Either Mom and Dad ended their twenty-year marriage quietly or they did all their yelling when I wasn't around. The first I knew about it was one day in the middle of August when Mom asked me to meet her for lunch. We sat in a booth in the Bon Marché cafeteria and Mom told me she was moving to Seattle.

I focused on the way she held her cigarette. So casual—elbow out, wrist cocked, a little kiss of lipstick on the filter. I thought back to the picture I'd seen of Mom in her
teens, when her hair was long in what they called a “page boy.” And in my mind I could see her practice holding her cigarette. Stuff like that was important then. I loved my Mom that day as much as I ever did or probably ever will. I think I loved her because she suffered so long and still came out of it with a good heart. Maybe I feel guilty for being part of the cause of her suffering and love her to make up for it.
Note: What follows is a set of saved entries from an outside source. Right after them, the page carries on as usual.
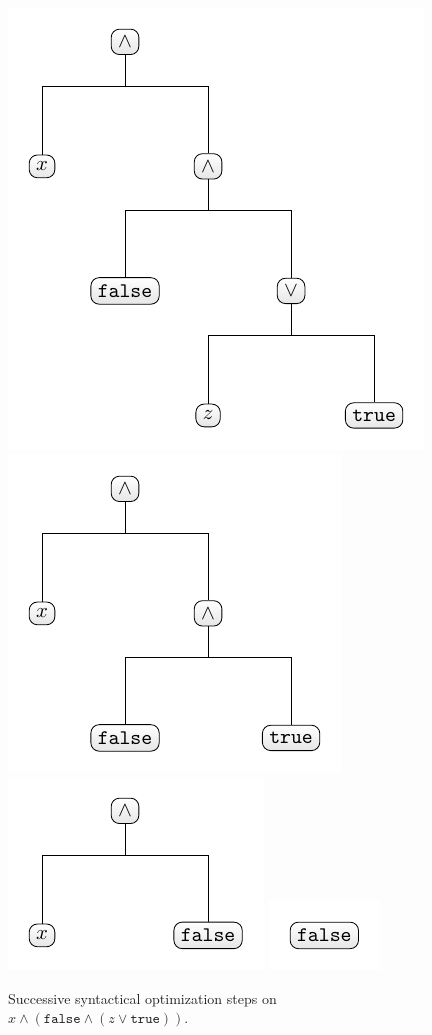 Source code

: \begin{figure}[t]
    \centering
    \includegraphics[scale=0.82,valign=t]{figures/optimizer1.pdf}
    \includegraphics[scale=0.82,valign=t]{figures/optimizer2.pdf}
    \includegraphics[scale=0.82,valign=t]{figures/optimizer3.pdf}
    \includegraphics[scale=0.82,valign=t]{figures/optimizer4.pdf}
    \caption{Successive syntactical optimization steps on $x \land (\texttt{false} \land (z \lor \texttt{true}))$.}
    \label{fig:optimizer}
\end{figure}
Whyever I love her, I don't think it's just because she's my mother.

“Punkin,” Mom said. “I want you to know they broke the mold when they made your father.”

So Mom lives in Seattle with her new husband now. She transferred to the Seattle Bon Marché. We talk more now, even though it's only over the phone. I'll spend a week with her after the season's over. The University of Washington invited me to visit their campus, so I'll do that then, too. Carla doesn't think she'll go along.

IV

It's dinnertime at the hotel
and Elmo, the cook, asks me what it will be. I tell him a wheat-germ burger. Lean beef mixed with wheat germ. He keeps a couple in the fridge for me.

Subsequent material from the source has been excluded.